Allied Carpets has ditched Arthur Andersen as its auditor following the #3m accounting irregularities scandal which led to the resignation of the retail giant’s finance director David Pout.
Ernst & Young will be recommended as Andersens’ successor by the Allied board at the group’s annual general meeting on 28 October.
A spokesman for the group said: ‘Allied Carpets and Arthur Andersen discussed the matter and, given the recent situation, considered it to be in everyone’s best interests for Allied Carpets to be able to make a fresh start with a new firm of auditors. Accordingly, Arthur Andersen decided not to seek reappointment as the group’s auditors.’

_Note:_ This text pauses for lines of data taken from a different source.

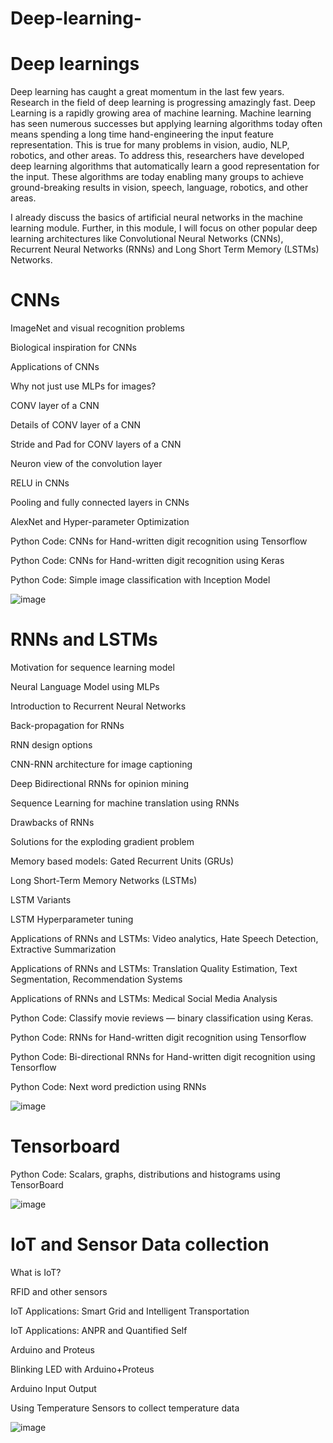 # Deep-learning-


# Deep learnings

Deep learning has caught a great momentum in the last few years. Research in the field of deep learning is progressing amazingly fast. Deep Learning is a rapidly growing area of machine learning. Machine learning has seen numerous successes but applying learning algorithms today often means spending a long time hand-engineering the input feature representation. This is true for many problems in vision, audio, NLP, robotics, and other areas. To address this, researchers have developed deep learning algorithms that automatically learn a good representation for the input. These algorithms are today enabling many groups to achieve ground-breaking results in vision, speech, language, robotics, and other areas.

I already discuss the basics of artificial neural networks in the machine learning module. Further, in this module, I will focus on other popular deep learning architectures like Convolutional Neural Networks (CNNs), Recurrent Neural Networks (RNNs) and Long Short Term Memory (LSTMs) Networks.


# CNNs

ImageNet and visual recognition problems

Biological inspiration for CNNs

Applications of CNNs

Why not just use MLPs for images?

CONV layer of a CNN

Details of CONV layer of a CNN

Stride and Pad for CONV layers of a CNN

Neuron view of the convolution layer

RELU in CNNs

Pooling and fully connected layers in CNNs

AlexNet and Hyper-parameter Optimization

Python Code: CNNs for Hand-written digit recognition using Tensorflow

Python Code: CNNs for Hand-written digit recognition using Keras

Python Code: Simple image classification with Inception Model




![image](https://user-images.githubusercontent.com/67232573/114190848-a0196280-9900-11eb-8b6d-7bdfc4ca078f.png)






# RNNs and LSTMs

Motivation for sequence learning model

Neural Language Model using MLPs

Introduction to Recurrent Neural Networks

Back-propagation for RNNs

RNN design options

CNN-RNN architecture for image captioning

Deep Bidirectional RNNs for opinion mining

Sequence Learning for machine translation using RNNs

Drawbacks of RNNs

Solutions for the exploding gradient problem

Memory based models: Gated Recurrent Units (GRUs)

Long Short-Term Memory Networks (LSTMs)

LSTM Variants

LSTM Hyperparameter tuning

Applications of RNNs and LSTMs: Video analytics, Hate Speech Detection, Extractive Summarization

Applications of RNNs and LSTMs: Translation Quality Estimation, Text Segmentation, Recommendation Systems

Applications of RNNs and LSTMs: Medical Social Media Analysis

Python Code: Classify movie reviews — binary classification using Keras.

Python Code: RNNs for Hand-written digit recognition using Tensorflow

Python Code: Bi-directional RNNs for Hand-written digit recognition using Tensorflow

Python Code: Next word prediction using RNNs




![image](https://user-images.githubusercontent.com/67232573/114190938-ba534080-9900-11eb-8025-c9c03919eb9c.png)






# Tensorboard

Python Code: Scalars, graphs, distributions and histograms using TensorBoard



![image](https://user-images.githubusercontent.com/67232573/114191005-cc34e380-9900-11eb-9a10-1d1d880c14c1.png)





# IoT and Sensor Data collection

What is IoT?

RFID and other sensors

IoT Applications: Smart Grid and Intelligent Transportation

IoT Applications: ANPR and Quantified Self

Arduino and Proteus

Blinking LED with Arduino+Proteus

Arduino Input Output

Using Temperature Sensors to collect temperature data





![image](https://user-images.githubusercontent.com/67232573/114191089-e4a4fe00-9900-11eb-9d48-c0b431e43564.png)


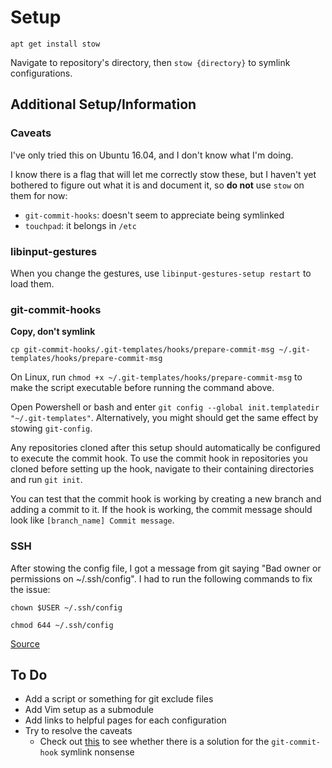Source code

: # Setup

`apt get install stow`

Navigate to repository's directory, then `stow {directory}` to symlink configurations.


## Additional Setup/Information

### Caveats

I've only tried this on Ubuntu 16.04, and I don't know what I'm doing.

I know there is a flag that will let me correctly stow these, but I haven't yet
bothered to figure out what it is and document it, so **do not** use `stow` on
them for now:

- `git-commit-hooks`: doesn't seem to appreciate being symlinked
- `touchpad`: it belongs in `/etc`

### libinput-gestures

When you change the gestures, use `libinput-gestures-setup restart` to load them.

### git-commit-hooks

**Copy, don't symlink**

`cp git-commit-hooks/.git-templates/hooks/prepare-commit-msg ~/.git-templates/hooks/prepare-commit-msg`

On Linux, run `chmod +x ~/.git-templates/hooks/prepare-commit-msg` to make
the script executable before running the command above.

Open Powershell or bash and enter
`git config --global init.templatedir "~/.git-templates"`.
Alternatively, you might should get the same effect by stowing `git-config`.

Any repositories cloned after this setup should automatically be configured to
execute the commit hook. To use the commit hook in repositories you cloned before
setting up the hook, navigate to their containing directories and run `git init`.

You can test that the commit hook is working by creating a new branch and
adding a commit to it. If the hook is working, the commit message should look
like `[branch_name] Commit message`.

### SSH

After stowing the config file, I got a message from git saying "Bad owner or permissions on ~/.ssh/config".
I had to run the following commands to fix the issue:

`chown $USER ~/.ssh/config`

`chmod 644 ~/.ssh/config`

[Source](https://serverfault.com/a/710453)


## To Do

- Add a script or something for git exclude files
- Add Vim setup as a submodule
- Add links to helpful pages for each configuration
- Try to resolve the caveats
    - Check out
    [this](https://stackoverflow.com/questions/4592838/symbolic-link-to-a-hook-in-git)
    to see whether there is a solution for the `git-commit-hook` symlink
    nonsense

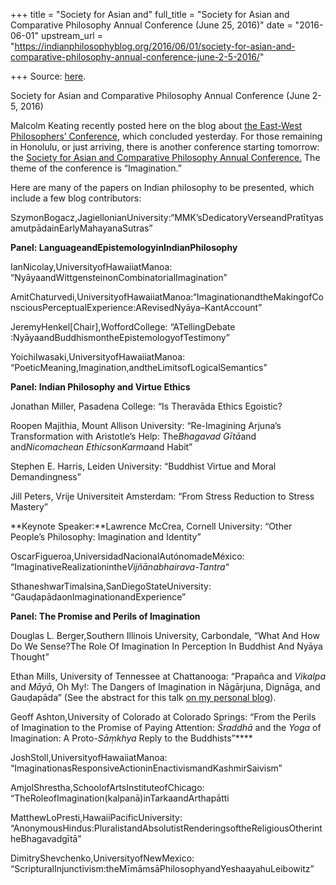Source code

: +++
title = "Society for Asian and"
full_title = "Society for Asian and Comparative Philosophy Annual Conference (June 25, 2016)"
date = "2016-06-01"
upstream_url = "https://indianphilosophyblog.org/2016/06/01/society-for-asian-and-comparative-philosophy-annual-conference-june-2-5-2016/"

+++
Source: [here](https://indianphilosophyblog.org/2016/06/01/society-for-asian-and-comparative-philosophy-annual-conference-june-2-5-2016/).

Society for Asian and Comparative Philosophy Annual Conference (June 2-5, 2016)

Malcolm Keating recently posted here on the blog about [the East-West
Philosophers’
Conference](http://indianphilosophyblog.org/2016/05/23/2016-east-west-philosophers-conference/),
which concluded yesterday. For those remaining in Honolulu, or just
arriving, there is another conference starting tomorrow: the [Society
for Asian and Comparative Philosophy Annual
Conference.](http://www.sacpweb.org/conferences/annual-sacp-conference/)
The theme of the conference is “Imagination.”

Here are many of the papers on Indian philosophy to be presented, which
include a few blog contributors:

SzymonBogacz,JagiellonianUniversity:“MMK’sDedicatoryVerseandPratītyasamutpādainEarlyMahayanaSutras”

**Panel: LanguageandEpistemologyinIndianPhilosophy**

IanNicolay,UniversityofHawaiiatManoa:
“NyāyaandWittgensteinonCombinatorialImagination”

AmitChaturvedi,UniversityofHawaiiatManoa:“ImaginationandtheMakingofConsciousPerceptualExperience:ARevisedNyāya–KantAccount”

JeremyHenkel\[Chair\],WoffordCollege: “ATellingDebate
:NyāyaandBuddhismontheEpistemologyofTestimony”

YoichiIwasaki,UniversityofHawaiiatManoa:
“PoeticMeaning,Imagination,andtheLimitsofLogicalSemantics”

**Panel: Indian Philosophy and Virtue Ethics**

Jonathan Miller, Pasadena College: “Is Theravāda Ethics Egoistic?

Roopen Majithia, Mount Allison University: “Re-Imagining Arjuna’s
Transformation with Aristotle’s Help: The*Bhagavad Gītā*and
and*Nicomachean Ethics*on*Karma*and Habit”

Stephen E. Harris, Leiden University: “Buddhist Virtue and Moral
Demandingness”

Jill Peters, Vrije Universiteit Amsterdam: “From Stress Reduction to
Stress Mastery”

**Keynote Speaker:**Lawrence McCrea, Cornell University: “Other
People’s Philosophy: Imagination and Identity”

OscarFigueroa,UniversidadNacionalAutónomadeMéxico:
“ImaginativeRealizationinthe*Vijñānabhairava-Tantra*“

SthaneshwarTimalsina,SanDiegoStateUniversity:
“GauḍapādaonImaginationandExperience”

**Panel: The Promise and Perils of Imagination**

Douglas L. Berger,Southern Illinois University, Carbondale, “What And
How Do We Sense?The Role Of Imagination In Perception In Buddhist And
Nyāya Thought”

Ethan Mills, University of Tennessee at Chattanooga: “Prapañca and
*Vikalpa* and *Māyā*, Oh My!: The Dangers of Imagination in Nāgārjuna,
Dignāga, and Gauḍapāda” (See the abstract for this talk [on my personal
blog](http://examinedworlds.blogspot.com/2016/06/two-conferences-in-hawaii.html)).

Geoff Ashton,University of Colorado at Colorado Springs: “From the
Perils of Imagination to the Promise of Paying Attention: *Śraddhā* and
the *Yoga* of Imagination: A Proto-*Sāṃkhya* Reply to the
Buddhists”****

JoshStoll,UniversityofHawaiiatManoa:
“ImaginationasResponsiveActioninEnactivismandKashmirSaivism”

AmjolShrestha,SchoolofArtsInstituteofChicago:
“TheRoleofImagination(kalpanā)inTarkaandArthapātti

MatthewLoPresti,HawaiiPacificUniversity:
“AnonymousHindus:PluralistandAbsolutistRenderingsoftheReligiousOtherintheBhagavadgītā”

DimitryShevchenko,UniversityofNewMexico:
“ScripturalInjunctivism:theMīmāmsāPhilosophyandYeshaayahuLeibowitz”
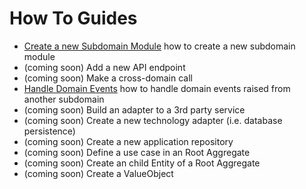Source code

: # How To Guides

* [Create a new Subdomain Module](010-create-a-subdomain.md) how to create a new subdomain module
* (coming soon) Add a new API endpoint
* (coming soon) Make a cross-domain call
* [Handle Domain Events](090-handle-domain-events.md) how to handle domain events raised from another subdomain
* (coming soon) Build an adapter to a 3rd party service
* (coming soon) Create a new technology adapter (i.e. database persistence)
* (coming soon) Create a new application repository
* (coming soon) Define a use case in an Root Aggregate
* (coming soon) Create an child Entity of a Root Aggregate
* (coming soon) Create a ValueObject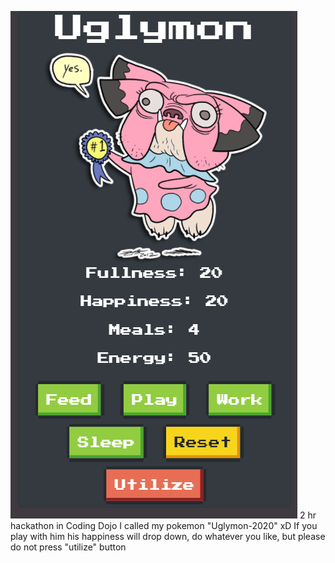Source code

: ![](Uglymon.png)
2 hr hackathon in Coding Dojo
I called my pokemon "Uglymon-2020" xD
If you play with him his happiness will drop down,
do whatever you like, but please do not press "utilize" button 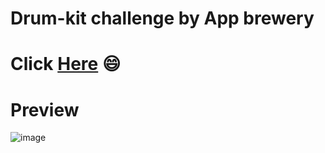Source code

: # Drum-kit challenge by App brewery 
# Click <a href="https://shabari02.github.io/Drum-kit/">Here</a> 😄

# Preview
![image](https://user-images.githubusercontent.com/83392438/181847056-47aed4ce-2bec-4a97-9e7f-a7a6faeeea92.png)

The spokesman denied Allied had fired Arthur Andersen, saying the decision was a joint one taken with the best interests of Allied’s shareholders in mind.
This view was reflected in Allied’s 1998 annual report, published last week, and accounts, which said: ‘Having completed their work assisting the Board’s investigation of the breakdown of financial controls in respect of sales recognition procedures in branches, Arthur Andersen has informed the board of its intention not to seek reappointment.’
The accounting irregularities stemmed from the practice of sales staff booking orders as sales before carpets had been delivered to customers.
Arthur Andersen had signed off Allied’s 1997’s accounts, but had to make an exceptional charge of #3m on a turnover of #264m in the following year’s accounts, to correct for the effect of the widespread practice. The booking system was brought to the auditor’s attention by an Allied employee.